According to OKCupid, 92% of US users are still trying to date right now, which means the pandemic isn't hindering people from looking for love (or, at the very least, connection). Gemma, 24, tells Bustle that the prospect of staying inside makes her want someone — anyone — to keep her company. "Let me get quarantined with a cute boy and not with my parents," she says. "I definitely had a sex dream about my ex last night. I hope we get quarantined together."

Texting an ex, under these circumstances, may be more of a health consideration than a bad habit. Serena Kerrigan, 25, an influencer who calls herself The Queen of Confidence, tells Bustle that while she's looking for a "coronavirus boyfriend," going out to meet someone new feels irresponsible. "The options are sending 'u safe?' texts to men I haven’t spoken to since I left my coat at their apartment after meeting them," she says. For Kerrigan, an ideal "coronavirus boo" is someone she's met before and likes, but wouldn't date under normal circumstances.

It might be best to quarantine myself in my friend's house because she has a cute roommate, and I want a boyfriend.

Chelsea, 25, says that the fear of spreading coronavirus has changed her entire perspective on what she should be looking for in a potential partner. "I’m starting to wonder if it might be best to quarantine myself in my friend's house because she has a cute roommate, and I want a boyfriend," she tells Bustle.

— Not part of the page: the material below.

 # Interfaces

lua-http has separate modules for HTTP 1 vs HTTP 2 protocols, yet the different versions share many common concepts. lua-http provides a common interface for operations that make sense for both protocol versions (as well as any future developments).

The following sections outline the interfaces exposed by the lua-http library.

Dating coach Meredith Golden is concerned that quarantine-induced anxiety is motivating couples to move faster in their relationships than they normally would, but for the wrong reasons.

"I’m seeing a rise in advancing to the next level," Golden tells Bustle. "Undefined dating moves to exclusive; seriously dating progresses to living together; the 'stay in and cook dinner' date is being suggested sooner in the dating process."

Pricilla Martinez, founder of Regroop Online Life Coaching Martinez, echoes Golden's concerns and urges individuals to consider whether they're using a romantic relationship as a distraction from the stress of the news cycle. "You want to maintain a clear head and avoid getting into the wrong relationship for the immediacy of feeling better short term," she Bustle. "Allowing your anxiety to take over will lead to rash decisions that perhaps you aren't prepared for."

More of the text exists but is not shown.